Problem to solve: The reply should contain every line of the data, repeated exactly, and no pictures.

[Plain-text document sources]
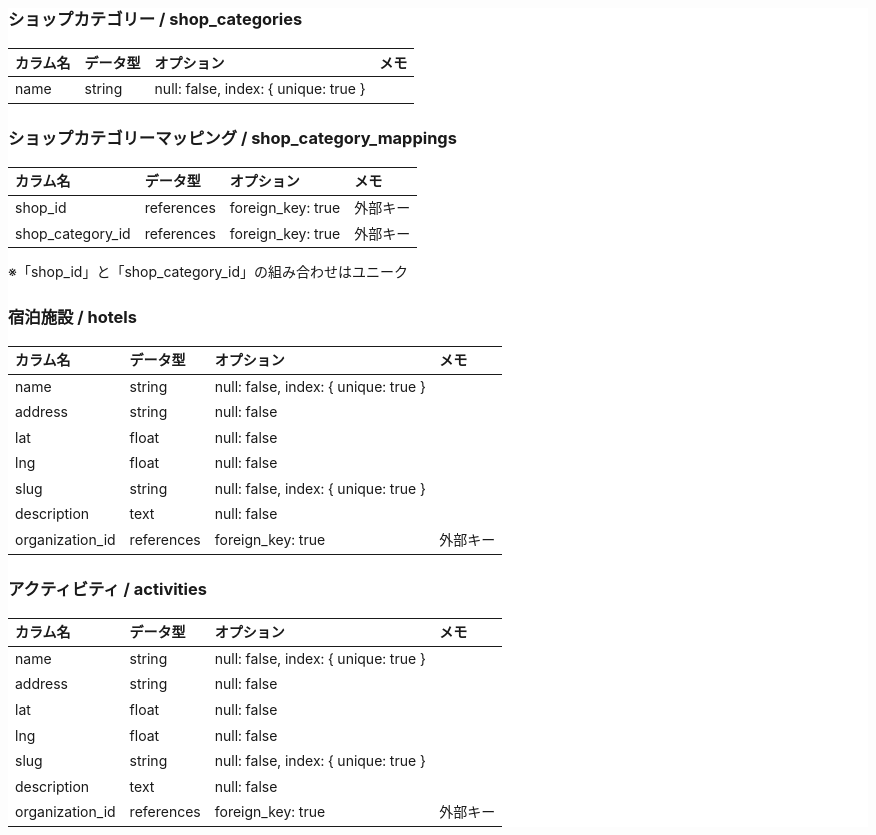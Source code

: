 
### ショップカテゴリー / shop_categories

|カラム名|データ型|オプション|メモ|
|:-|:-|:-|:-|
|name|string|null: false, index: { unique: true }||


### ショップカテゴリーマッピング / shop_category_mappings

|カラム名|データ型|オプション|メモ|
|:-|:-|:-|:-|
|shop_id|references|foreign_key: true|外部キー|
|shop_category_id|references|foreign_key: true|外部キー|

※「shop_id」と「shop_category_id」の組み合わせはユニーク


### 宿泊施設 / hotels

|カラム名|データ型|オプション|メモ|
|:-|:-|:-|:-|
|name|string|null: false, index: { unique: true }||
|address|string|null: false||
|lat|float|null: false||
|lng|float|null: false||
|slug|string|null: false, index: { unique: true }||
|description|text|null: false||
|organization_id|references|foreign_key: true|外部キー|


### アクティビティ / activities

|カラム名|データ型|オプション|メモ|
|:-|:-|:-|:-|
|name|string|null: false, index: { unique: true }||
|address|string|null: false||
|lat|float|null: false||
|lng|float|null: false||
|slug|string|null: false, index: { unique: true }||
|description|text|null: false||
|organization_id|references|foreign_key: true|外部キー|
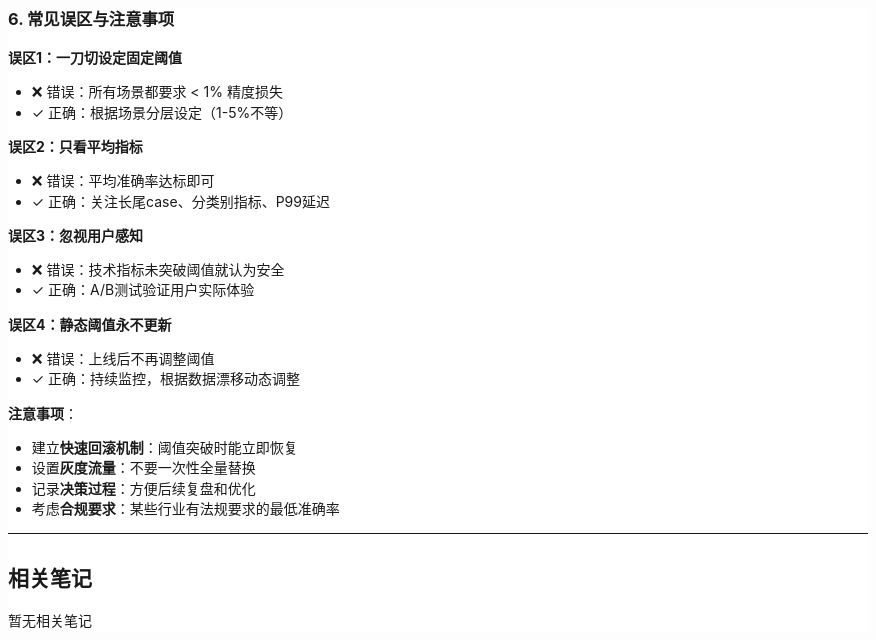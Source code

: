 ### 6. 常见误区与注意事项

**误区1：一刀切设定固定阈值**
- ❌ 错误：所有场景都要求 < 1% 精度损失
- ✓ 正确：根据场景分层设定（1-5%不等）

**误区2：只看平均指标**
- ❌ 错误：平均准确率达标即可
- ✓ 正确：关注长尾case、分类别指标、P99延迟

**误区3：忽视用户感知**
- ❌ 错误：技术指标未突破阈值就认为安全
- ✓ 正确：A/B测试验证用户实际体验

**误区4：静态阈值永不更新**
- ❌ 错误：上线后不再调整阈值
- ✓ 正确：持续监控，根据数据漂移动态调整

**注意事项**：
- 建立**快速回滚机制**：阈值突破时能立即恢复
- 设置**灰度流量**：不要一次性全量替换
- 记录**决策过程**：方便后续复盘和优化
- 考虑**合规要求**：某些行业有法规要求的最低准确率


---

## 相关笔记


暂无相关笔记

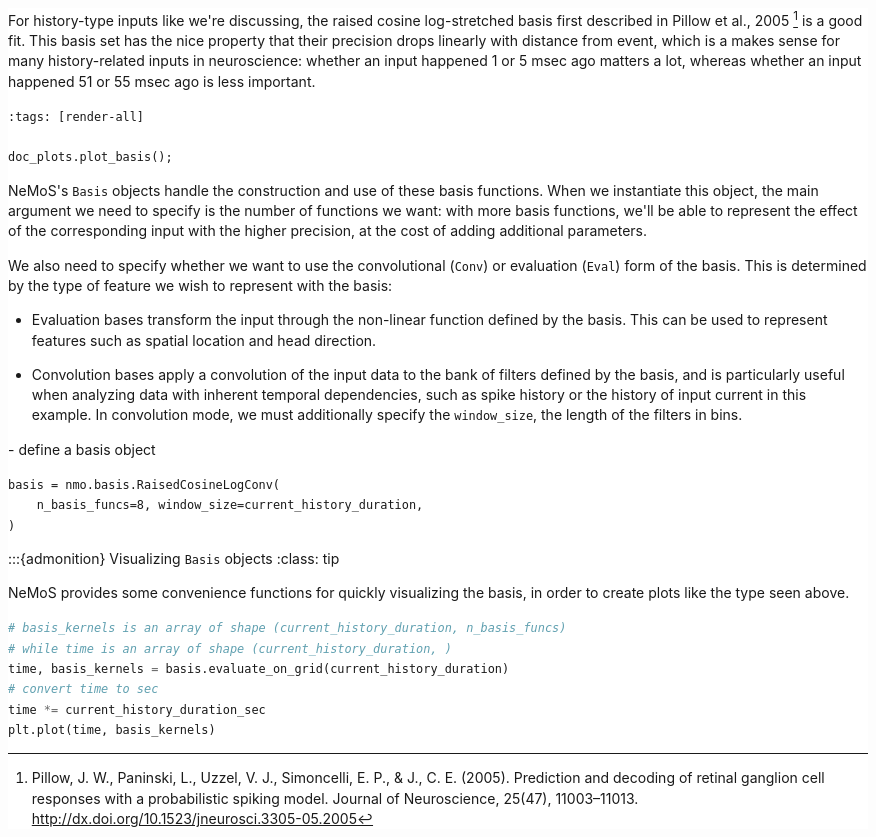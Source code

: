 For history-type inputs like we're discussing, the raised cosine log-stretched basis
first described in Pillow et al., 2005 [^pillow] is a good fit. This basis set has the nice
property that their precision drops linearly with distance from event, which is a
makes sense for many history-related inputs in neuroscience: whether an input happened
1 or 5 msec ago matters a lot, whereas whether an input happened 51 or 55 msec ago is
less important.

```{code-cell} ipython3
:tags: [render-all]

doc_plots.plot_basis();
```

[^pillow]: Pillow, J. W., Paninski, L., Uzzel, V. J., Simoncelli, E. P., & J.,
C. E. (2005). Prediction and decoding of retinal ganglion cell responses
with a probabilistic spiking model. Journal of Neuroscience, 25(47),
11003–11013. http://dx.doi.org/10.1523/jneurosci.3305-05.2005

NeMoS's `Basis` objects handle the construction and use of these basis functions. When
we instantiate this object, the main argument we need to specify is the number of
functions we want: with more basis functions, we'll be able to represent the effect of
the corresponding input with the higher precision, at the cost of adding additional
parameters.

We also need to specify whether we want to use the convolutional (`Conv`) or
evaluation (`Eval`) form of the basis. This is determined by the type of feature
we wish to represent with the basis:

- Evaluation bases transform the input through the non-linear function defined
  by the basis. This can be used to represent features such as spatial location
  and head direction.

- Convolution bases apply a convolution of the input data to the bank of filters
  defined by the basis, and is particularly useful when analyzing data with
  inherent temporal dependencies, such as spike history or the history of input
  current in this example. In convolution mode, we must additionally specify the
  `window_size`, the length of the filters in bins.

<div class="render-user render-presenter">
  - define a basis object
</div>

```{code-cell} ipython3
basis = nmo.basis.RaisedCosineLogConv(
    n_basis_funcs=8, window_size=current_history_duration,
)
```

:::{admonition} Visualizing `Basis` objects
:class: tip

NeMoS provides some convenience functions for quickly visualizing the basis, in
order to create plots like the type seen above.

```python
# basis_kernels is an array of shape (current_history_duration, n_basis_funcs)
# while time is an array of shape (current_history_duration, )
time, basis_kernels = basis.evaluate_on_grid(current_history_duration)
# convert time to sec
time *= current_history_duration_sec
plt.plot(time, basis_kernels)
```

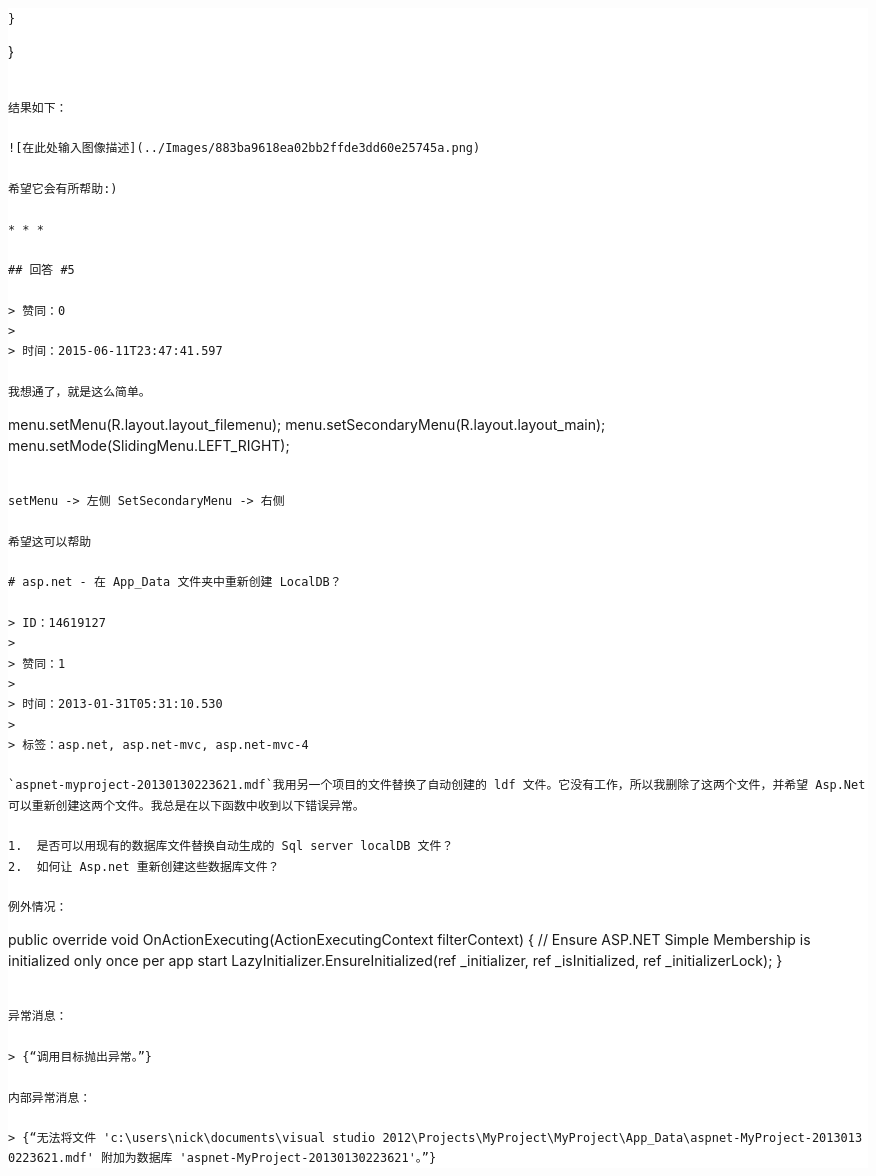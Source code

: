     }
} 
```

结果如下：

![在此处输入图像描述](../Images/883ba9618ea02bb2ffde3dd60e25745a.png)

希望它会有所帮助:)

* * *

## 回答 #5

> 赞同：0
> 
> 时间：2015-06-11T23:47:41.597

我想通了，就是这么简单。

```
menu.setMenu(R.layout.layout_filemenu);
menu.setSecondaryMenu(R.layout.layout_main);
menu.setMode(SlidingMenu.LEFT_RIGHT); 
```

setMenu -> 左侧 SetSecondaryMenu -> 右侧

希望这可以帮助

# asp.net - 在 App_Data 文件夹中重新创建 LocalDB？

> ID：14619127
> 
> 赞同：1
> 
> 时间：2013-01-31T05:31:10.530
> 
> 标签：asp.net, asp.net-mvc, asp.net-mvc-4

`aspnet-myproject-20130130223621.mdf`我用另一个项目的文件替换了自动创建的 ldf 文件。它没有工作，所以我删除了这两个文件，并希望 Asp.Net 可以重新创建这两个文件。我总是在以下函数中收到以下错误异常。

1.  是否可以用现有的数据库文件替换自动生成的 Sql server localDB 文件？
2.  如何让 Asp.net 重新创建这些数据库文件？

例外情况：

```
public override void OnActionExecuting(ActionExecutingContext filterContext)
{
    // Ensure ASP.NET Simple Membership is initialized only once per app start
    LazyInitializer.EnsureInitialized(ref _initializer, ref _isInitialized, ref _initializerLock);
} 
```

异常消息：

> {“调用目标抛出异常。”}

内部异常消息：

> {“无法将文件 'c:\users\nick\documents\visual studio 2012\Projects\MyProject\MyProject\App_Data\aspnet-MyProject-20130130223621.mdf' 附加为数据库 'aspnet-MyProject-20130130223621'。”}

```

Response:
Source code

: 
### ショップカテゴリー / shop_categories

|カラム名|データ型|オプション|メモ|
|:-|:-|:-|:-|
|name|string|null: false, index: { unique: true }||


### ショップカテゴリーマッピング / shop_category_mappings

|カラム名|データ型|オプション|メモ|
|:-|:-|:-|:-|
|shop_id|references|foreign_key: true|外部キー|
|shop_category_id|references|foreign_key: true|外部キー|

※「shop_id」と「shop_category_id」の組み合わせはユニーク


### 宿泊施設 / hotels

|カラム名|データ型|オプション|メモ|
|:-|:-|:-|:-|
|name|string|null: false, index: { unique: true }||
|address|string|null: false||
|lat|float|null: false||
|lng|float|null: false||
|slug|string|null: false, index: { unique: true }||
|description|text|null: false||
|organization_id|references|foreign_key: true|外部キー|


### アクティビティ / activities

|カラム名|データ型|オプション|メモ|
|:-|:-|:-|:-|
|name|string|null: false, index: { unique: true }||
|address|string|null: false||
|lat|float|null: false||
|lng|float|null: false||
|slug|string|null: false, index: { unique: true }||
|description|text|null: false||
|organization_id|references|foreign_key: true|外部キー|
Source code

: ### 6. 常见误区与注意事项

**误区1：一刀切设定固定阈值**
- ❌ 错误：所有场景都要求 < 1% 精度损失
- ✓ 正确：根据场景分层设定（1-5%不等）

**误区2：只看平均指标**
- ❌ 错误：平均准确率达标即可
- ✓ 正确：关注长尾case、分类别指标、P99延迟

**误区3：忽视用户感知**
- ❌ 错误：技术指标未突破阈值就认为安全
- ✓ 正确：A/B测试验证用户实际体验

**误区4：静态阈值永不更新**
- ❌ 错误：上线后不再调整阈值
- ✓ 正确：持续监控，根据数据漂移动态调整

**注意事项**：
- 建立**快速回滚机制**：阈值突破时能立即恢复
- 设置**灰度流量**：不要一次性全量替换
- 记录**决策过程**：方便后续复盘和优化
- 考虑**合规要求**：某些行业有法规要求的最低准确率


---

## 相关笔记


暂无相关笔记

Source code

: For history-type inputs like we're discussing, the raised cosine log-stretched basis
first described in Pillow et al., 2005 [^pillow] is a good fit. This basis set has the nice
property that their precision drops linearly with distance from event, which is a
makes sense for many history-related inputs in neuroscience: whether an input happened
1 or 5 msec ago matters a lot, whereas whether an input happened 51 or 55 msec ago is
less important.

```{code-cell} ipython3
:tags: [render-all]

doc_plots.plot_basis();
```

[^pillow]: Pillow, J. W., Paninski, L., Uzzel, V. J., Simoncelli, E. P., & J.,
C. E. (2005). Prediction and decoding of retinal ganglion cell responses
with a probabilistic spiking model. Journal of Neuroscience, 25(47),
11003–11013. http://dx.doi.org/10.1523/jneurosci.3305-05.2005

NeMoS's `Basis` objects handle the construction and use of these basis functions. When
we instantiate this object, the main argument we need to specify is the number of
functions we want: with more basis functions, we'll be able to represent the effect of
the corresponding input with the higher precision, at the cost of adding additional
parameters.

We also need to specify whether we want to use the convolutional (`Conv`) or
evaluation (`Eval`) form of the basis. This is determined by the type of feature
we wish to represent with the basis:

- Evaluation bases transform the input through the non-linear function defined
  by the basis. This can be used to represent features such as spatial location
  and head direction.

- Convolution bases apply a convolution of the input data to the bank of filters
  defined by the basis, and is particularly useful when analyzing data with
  inherent temporal dependencies, such as spike history or the history of input
  current in this example. In convolution mode, we must additionally specify the
  `window_size`, the length of the filters in bins.

<div class="render-user render-presenter">
  - define a basis object
</div>

```{code-cell} ipython3
basis = nmo.basis.RaisedCosineLogConv(
    n_basis_funcs=8, window_size=current_history_duration,
)
```

:::{admonition} Visualizing `Basis` objects
:class: tip

NeMoS provides some convenience functions for quickly visualizing the basis, in
order to create plots like the type seen above.

```python
# basis_kernels is an array of shape (current_history_duration, n_basis_funcs)
# while time is an array of shape (current_history_duration, )
time, basis_kernels = basis.evaluate_on_grid(current_history_duration)
# convert time to sec
time *= current_history_duration_sec
plt.plot(time, basis_kernels)
```

Source code

:     }
} 
```

结果如下：

![在此处输入图像描述](../Images/883ba9618ea02bb2ffde3dd60e25745a.png)

希望它会有所帮助:)

* * *

## 回答 #5

> 赞同：0
> 
> 时间：2015-06-11T23:47:41.597

我想通了，就是这么简单。

```
menu.setMenu(R.layout.layout_filemenu);
menu.setSecondaryMenu(R.layout.layout_main);
menu.setMode(SlidingMenu.LEFT_RIGHT); 
```

setMenu -> 左侧 SetSecondaryMenu -> 右侧

希望这可以帮助

# asp.net - 在 App_Data 文件夹中重新创建 LocalDB？

> ID：14619127
> 
> 赞同：1
> 
> 时间：2013-01-31T05:31:10.530
> 
> 标签：asp.net, asp.net-mvc, asp.net-mvc-4

`aspnet-myproject-20130130223621.mdf`我用另一个项目的文件替换了自动创建的 ldf 文件。它没有工作，所以我删除了这两个文件，并希望 Asp.Net 可以重新创建这两个文件。我总是在以下函数中收到以下错误异常。

1.  是否可以用现有的数据库文件替换自动生成的 Sql server localDB 文件？
2.  如何让 Asp.net 重新创建这些数据库文件？

例外情况：

```
public override void OnActionExecuting(ActionExecutingContext filterContext)
{
    // Ensure ASP.NET Simple Membership is initialized only once per app start
    LazyInitializer.EnsureInitialized(ref _initializer, ref _isInitialized, ref _initializerLock);
} 
```

异常消息：

> {“调用目标抛出异常。”}

内部异常消息：

> {“无法将文件 'c:\users\nick\documents\visual studio 2012\Projects\MyProject\MyProject\App_Data\aspnet-MyProject-20130130223621.mdf' 附加为数据库 'aspnet-MyProject-20130130223621'。”}

```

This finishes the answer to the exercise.